The opposition’s condition to support the legislation is to move up the planned election date from November 1 to October 25, which is a day before haredi yeshivas reopen following the High Holy Days and Sukkot.
Shaked called on Likud to “remove its veto on the law we need [to pass] to get a waiver from visas to the US. We are on a very accelerated path with the US government that at the start of next year will lead to Israelis not having to stand on line at the US Embassy” to apply for a visa, Shaked said. “I call on Likud to let us pass the legislation.”
Israel joining the program has been discussed for decades
The issue of Israel joining the 40 other countries in the Visa Waiver Program, which would also allow Americans to enter Israel without a visa, has been raised repeatedly for decades.
Israel made significant progress toward joining the program in the past year, starting with former ambassador to the US Gilad Erdan, whose work the new government enthusiastically adopted last year, and continuing with US President Joe Biden and Secretary of State Antony Blinken, who said the administration would push for it when Prime Minister Naftali Bennett visited Washington in September.
Shaked worked with the Shin Bet (Israel Security Agency) to authorize Palestinian-Americans to use Ben-Gurion Airport en route to visit the West Bank, to fit the American requirement of reciprocity.
The ministry also launched a campaign to lower the rate of visa refusal for Israelis from about 6% to below 3%, which was one of the obstacles to Israel joining the 40 other countries in the program. Most of the refusals were due to invalid passport photos or registration errors.
Israelis have one of the lowest visa-overstay rates in the world, at 0.5%, when the maximum for a visa-waiver agreement is 2%, four times as much.
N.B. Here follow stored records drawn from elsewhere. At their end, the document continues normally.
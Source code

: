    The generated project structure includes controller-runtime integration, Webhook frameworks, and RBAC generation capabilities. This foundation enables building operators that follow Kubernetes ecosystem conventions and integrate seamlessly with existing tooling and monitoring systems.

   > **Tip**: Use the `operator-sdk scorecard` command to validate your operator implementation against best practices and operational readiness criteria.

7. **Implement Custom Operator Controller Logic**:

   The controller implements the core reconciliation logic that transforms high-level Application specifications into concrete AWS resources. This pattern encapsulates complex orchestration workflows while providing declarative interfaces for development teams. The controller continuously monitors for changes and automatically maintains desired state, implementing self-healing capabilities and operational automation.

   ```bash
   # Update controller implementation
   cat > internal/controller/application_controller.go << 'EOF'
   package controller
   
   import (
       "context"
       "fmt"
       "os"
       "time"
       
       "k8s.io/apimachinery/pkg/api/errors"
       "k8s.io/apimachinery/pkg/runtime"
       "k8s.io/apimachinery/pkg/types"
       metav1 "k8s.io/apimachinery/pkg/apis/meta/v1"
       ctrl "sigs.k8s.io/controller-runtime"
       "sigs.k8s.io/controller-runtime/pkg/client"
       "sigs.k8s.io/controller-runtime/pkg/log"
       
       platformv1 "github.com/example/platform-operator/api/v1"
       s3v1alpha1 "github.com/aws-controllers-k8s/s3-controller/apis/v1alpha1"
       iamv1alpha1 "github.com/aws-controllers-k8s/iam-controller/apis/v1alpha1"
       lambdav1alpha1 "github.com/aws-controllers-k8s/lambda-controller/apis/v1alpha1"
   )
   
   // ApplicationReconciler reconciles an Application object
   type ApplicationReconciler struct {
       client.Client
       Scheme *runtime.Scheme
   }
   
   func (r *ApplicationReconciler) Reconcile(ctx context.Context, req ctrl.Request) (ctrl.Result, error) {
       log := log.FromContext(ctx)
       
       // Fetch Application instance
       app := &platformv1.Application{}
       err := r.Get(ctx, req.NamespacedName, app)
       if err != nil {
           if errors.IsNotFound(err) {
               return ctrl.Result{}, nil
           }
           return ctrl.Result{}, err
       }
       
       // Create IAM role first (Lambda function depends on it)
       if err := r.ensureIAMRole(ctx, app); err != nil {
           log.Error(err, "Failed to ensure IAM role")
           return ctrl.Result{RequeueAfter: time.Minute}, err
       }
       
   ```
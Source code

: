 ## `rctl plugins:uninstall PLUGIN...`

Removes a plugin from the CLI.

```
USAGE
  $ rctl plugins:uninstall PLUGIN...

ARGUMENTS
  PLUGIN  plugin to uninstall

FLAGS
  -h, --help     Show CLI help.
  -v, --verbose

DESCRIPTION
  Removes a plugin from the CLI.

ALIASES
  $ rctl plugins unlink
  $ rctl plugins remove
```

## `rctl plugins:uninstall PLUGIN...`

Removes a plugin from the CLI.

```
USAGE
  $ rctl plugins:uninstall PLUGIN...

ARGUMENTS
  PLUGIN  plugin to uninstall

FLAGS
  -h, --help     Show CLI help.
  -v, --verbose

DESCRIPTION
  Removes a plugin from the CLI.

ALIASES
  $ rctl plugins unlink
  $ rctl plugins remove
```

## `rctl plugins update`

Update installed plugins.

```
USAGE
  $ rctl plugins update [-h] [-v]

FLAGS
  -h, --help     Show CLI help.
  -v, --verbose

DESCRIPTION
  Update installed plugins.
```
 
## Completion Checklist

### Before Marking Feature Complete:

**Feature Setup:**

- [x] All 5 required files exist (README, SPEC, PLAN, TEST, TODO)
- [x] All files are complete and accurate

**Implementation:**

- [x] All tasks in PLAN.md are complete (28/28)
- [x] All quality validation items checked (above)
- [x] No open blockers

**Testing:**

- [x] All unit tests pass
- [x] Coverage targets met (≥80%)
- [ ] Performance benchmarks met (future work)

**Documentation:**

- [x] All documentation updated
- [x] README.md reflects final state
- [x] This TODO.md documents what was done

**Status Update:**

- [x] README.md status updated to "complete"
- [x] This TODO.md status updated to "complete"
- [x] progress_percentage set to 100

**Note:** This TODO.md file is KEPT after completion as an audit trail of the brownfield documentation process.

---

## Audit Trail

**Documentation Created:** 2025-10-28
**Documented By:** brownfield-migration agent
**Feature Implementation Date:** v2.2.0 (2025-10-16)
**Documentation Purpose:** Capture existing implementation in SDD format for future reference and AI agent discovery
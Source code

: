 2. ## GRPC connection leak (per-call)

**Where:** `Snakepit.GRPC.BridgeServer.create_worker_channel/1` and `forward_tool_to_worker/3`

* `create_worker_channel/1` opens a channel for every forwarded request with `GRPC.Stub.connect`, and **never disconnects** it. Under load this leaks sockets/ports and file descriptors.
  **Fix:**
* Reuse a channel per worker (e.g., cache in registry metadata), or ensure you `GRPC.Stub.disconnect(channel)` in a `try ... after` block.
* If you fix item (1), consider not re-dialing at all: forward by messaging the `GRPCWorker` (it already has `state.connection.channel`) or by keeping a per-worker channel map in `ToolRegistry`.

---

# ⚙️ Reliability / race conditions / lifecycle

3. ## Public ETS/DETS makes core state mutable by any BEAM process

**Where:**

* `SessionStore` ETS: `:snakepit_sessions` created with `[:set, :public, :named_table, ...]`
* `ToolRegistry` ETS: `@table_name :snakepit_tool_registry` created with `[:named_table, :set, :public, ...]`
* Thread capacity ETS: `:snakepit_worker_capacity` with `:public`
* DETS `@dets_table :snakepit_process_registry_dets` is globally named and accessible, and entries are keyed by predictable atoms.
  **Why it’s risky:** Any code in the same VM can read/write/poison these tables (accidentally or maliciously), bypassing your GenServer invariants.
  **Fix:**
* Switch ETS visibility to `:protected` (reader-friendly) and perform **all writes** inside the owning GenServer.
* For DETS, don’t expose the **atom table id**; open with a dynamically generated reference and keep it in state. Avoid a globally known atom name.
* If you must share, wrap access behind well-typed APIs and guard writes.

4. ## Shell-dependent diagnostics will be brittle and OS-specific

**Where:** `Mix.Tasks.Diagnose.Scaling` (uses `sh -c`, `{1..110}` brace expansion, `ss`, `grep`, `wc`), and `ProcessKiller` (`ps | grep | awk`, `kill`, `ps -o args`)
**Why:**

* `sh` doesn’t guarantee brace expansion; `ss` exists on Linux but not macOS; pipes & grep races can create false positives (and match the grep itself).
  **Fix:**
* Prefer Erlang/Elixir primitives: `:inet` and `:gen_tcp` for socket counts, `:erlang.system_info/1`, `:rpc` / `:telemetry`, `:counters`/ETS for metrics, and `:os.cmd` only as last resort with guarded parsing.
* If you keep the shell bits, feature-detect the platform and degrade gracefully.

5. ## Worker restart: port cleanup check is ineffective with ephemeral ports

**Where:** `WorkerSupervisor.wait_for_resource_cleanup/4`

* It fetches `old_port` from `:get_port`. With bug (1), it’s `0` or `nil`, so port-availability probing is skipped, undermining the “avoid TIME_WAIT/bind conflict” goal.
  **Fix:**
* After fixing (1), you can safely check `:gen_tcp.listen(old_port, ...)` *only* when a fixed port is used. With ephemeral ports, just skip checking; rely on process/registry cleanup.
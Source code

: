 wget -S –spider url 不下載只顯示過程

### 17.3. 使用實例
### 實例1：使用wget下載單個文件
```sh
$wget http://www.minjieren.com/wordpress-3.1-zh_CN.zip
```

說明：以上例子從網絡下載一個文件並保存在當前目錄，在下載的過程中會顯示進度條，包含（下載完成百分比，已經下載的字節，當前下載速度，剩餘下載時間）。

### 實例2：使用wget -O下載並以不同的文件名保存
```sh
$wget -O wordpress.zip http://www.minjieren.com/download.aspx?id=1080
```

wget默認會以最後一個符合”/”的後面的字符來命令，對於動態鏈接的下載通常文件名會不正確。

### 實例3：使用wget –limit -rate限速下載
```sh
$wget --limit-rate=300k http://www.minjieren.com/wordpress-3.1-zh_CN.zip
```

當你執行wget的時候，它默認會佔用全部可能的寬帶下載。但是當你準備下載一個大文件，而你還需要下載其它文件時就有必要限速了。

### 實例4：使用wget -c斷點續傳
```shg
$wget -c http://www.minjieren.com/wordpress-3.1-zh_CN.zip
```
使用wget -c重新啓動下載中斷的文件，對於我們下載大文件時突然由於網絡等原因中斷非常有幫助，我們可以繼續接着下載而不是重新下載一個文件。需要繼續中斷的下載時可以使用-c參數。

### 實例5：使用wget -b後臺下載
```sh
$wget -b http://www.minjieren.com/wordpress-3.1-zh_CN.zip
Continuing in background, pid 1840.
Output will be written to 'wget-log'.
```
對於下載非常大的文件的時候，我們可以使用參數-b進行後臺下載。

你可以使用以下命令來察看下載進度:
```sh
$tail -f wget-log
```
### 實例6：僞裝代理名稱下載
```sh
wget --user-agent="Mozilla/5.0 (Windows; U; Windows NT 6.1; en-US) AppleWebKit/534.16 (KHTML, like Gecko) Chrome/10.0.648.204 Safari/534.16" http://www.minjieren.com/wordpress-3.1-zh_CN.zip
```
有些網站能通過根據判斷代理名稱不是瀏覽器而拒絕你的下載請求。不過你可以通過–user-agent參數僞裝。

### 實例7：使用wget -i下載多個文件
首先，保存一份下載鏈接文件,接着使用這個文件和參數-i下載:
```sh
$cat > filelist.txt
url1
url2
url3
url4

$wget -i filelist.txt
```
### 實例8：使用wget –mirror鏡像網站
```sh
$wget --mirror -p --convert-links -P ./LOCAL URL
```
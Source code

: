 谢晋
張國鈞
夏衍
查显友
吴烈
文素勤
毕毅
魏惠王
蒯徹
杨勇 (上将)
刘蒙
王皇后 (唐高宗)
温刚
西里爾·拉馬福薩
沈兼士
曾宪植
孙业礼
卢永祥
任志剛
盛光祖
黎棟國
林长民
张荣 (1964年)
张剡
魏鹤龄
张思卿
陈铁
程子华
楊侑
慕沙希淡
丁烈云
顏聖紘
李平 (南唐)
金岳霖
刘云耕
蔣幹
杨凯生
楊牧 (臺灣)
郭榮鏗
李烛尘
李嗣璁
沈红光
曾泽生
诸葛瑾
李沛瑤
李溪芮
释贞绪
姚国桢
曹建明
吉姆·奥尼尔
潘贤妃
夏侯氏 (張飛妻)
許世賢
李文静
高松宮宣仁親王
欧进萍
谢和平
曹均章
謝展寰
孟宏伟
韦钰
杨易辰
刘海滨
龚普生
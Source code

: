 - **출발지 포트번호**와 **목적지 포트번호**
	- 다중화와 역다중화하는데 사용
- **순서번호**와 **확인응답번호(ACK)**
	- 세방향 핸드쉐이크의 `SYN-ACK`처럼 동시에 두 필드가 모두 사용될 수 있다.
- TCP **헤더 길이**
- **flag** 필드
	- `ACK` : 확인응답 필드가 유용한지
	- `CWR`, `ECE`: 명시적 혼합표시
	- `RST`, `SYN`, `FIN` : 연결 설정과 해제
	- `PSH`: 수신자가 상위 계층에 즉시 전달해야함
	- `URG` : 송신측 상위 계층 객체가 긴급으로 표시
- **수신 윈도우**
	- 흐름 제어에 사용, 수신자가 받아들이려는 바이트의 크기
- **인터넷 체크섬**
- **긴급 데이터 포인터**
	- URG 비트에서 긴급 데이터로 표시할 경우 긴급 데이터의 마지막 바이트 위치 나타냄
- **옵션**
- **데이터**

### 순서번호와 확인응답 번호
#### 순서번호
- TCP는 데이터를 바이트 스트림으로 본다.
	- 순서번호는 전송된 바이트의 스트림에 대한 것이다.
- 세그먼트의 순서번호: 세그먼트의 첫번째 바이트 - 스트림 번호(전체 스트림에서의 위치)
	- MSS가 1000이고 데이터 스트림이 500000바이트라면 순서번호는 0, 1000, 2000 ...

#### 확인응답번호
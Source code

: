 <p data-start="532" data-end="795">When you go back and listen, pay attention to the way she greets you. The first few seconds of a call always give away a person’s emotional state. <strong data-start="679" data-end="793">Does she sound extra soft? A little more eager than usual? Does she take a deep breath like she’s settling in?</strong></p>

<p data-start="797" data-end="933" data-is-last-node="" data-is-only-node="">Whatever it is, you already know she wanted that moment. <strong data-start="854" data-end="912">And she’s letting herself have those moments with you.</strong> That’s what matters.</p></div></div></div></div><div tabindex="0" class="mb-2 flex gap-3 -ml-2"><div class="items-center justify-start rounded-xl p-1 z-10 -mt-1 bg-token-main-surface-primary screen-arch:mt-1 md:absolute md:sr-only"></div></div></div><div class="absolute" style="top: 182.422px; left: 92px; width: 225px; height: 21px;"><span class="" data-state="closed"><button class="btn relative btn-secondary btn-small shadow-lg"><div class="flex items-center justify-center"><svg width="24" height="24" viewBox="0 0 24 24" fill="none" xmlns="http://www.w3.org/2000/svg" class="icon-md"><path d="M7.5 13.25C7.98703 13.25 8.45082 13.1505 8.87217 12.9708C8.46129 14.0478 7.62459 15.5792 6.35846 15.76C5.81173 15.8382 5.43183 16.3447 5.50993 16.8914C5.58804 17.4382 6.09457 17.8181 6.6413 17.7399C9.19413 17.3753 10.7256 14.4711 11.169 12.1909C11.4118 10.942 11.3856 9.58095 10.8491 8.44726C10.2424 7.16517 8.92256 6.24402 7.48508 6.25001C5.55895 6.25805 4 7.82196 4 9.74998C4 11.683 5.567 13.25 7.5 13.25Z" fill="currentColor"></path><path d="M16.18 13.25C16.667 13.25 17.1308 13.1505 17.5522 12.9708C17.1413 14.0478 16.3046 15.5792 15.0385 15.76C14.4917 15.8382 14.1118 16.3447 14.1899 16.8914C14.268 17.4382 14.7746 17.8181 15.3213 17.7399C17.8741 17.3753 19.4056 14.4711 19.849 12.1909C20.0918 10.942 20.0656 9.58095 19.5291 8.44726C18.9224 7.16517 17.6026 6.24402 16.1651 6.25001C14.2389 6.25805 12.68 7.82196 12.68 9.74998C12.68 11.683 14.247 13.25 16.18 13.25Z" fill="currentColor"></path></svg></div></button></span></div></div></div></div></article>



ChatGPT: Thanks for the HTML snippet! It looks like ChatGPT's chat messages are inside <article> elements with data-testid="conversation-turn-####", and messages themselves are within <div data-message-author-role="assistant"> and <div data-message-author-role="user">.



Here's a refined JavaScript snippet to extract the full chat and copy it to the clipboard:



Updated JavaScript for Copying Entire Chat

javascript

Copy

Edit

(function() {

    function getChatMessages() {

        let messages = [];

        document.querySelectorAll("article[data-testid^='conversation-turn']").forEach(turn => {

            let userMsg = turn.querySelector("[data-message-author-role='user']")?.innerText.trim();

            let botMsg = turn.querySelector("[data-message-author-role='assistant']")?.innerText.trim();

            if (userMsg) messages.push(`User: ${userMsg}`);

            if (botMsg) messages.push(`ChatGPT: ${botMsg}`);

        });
“Israel made more progress on getting into the Visa Waiver Program in the past six or seven months than they had in the previous years that they were trying,” a senior US Embassy official said last week. “I give a lot of credit to the current government for putting their nose to the grindstone – providing data, doing site visits, working on the substantive issues. The fact that there is legislation on the agenda is a testimony to how hard the government has been working to resolve the outstanding issues.”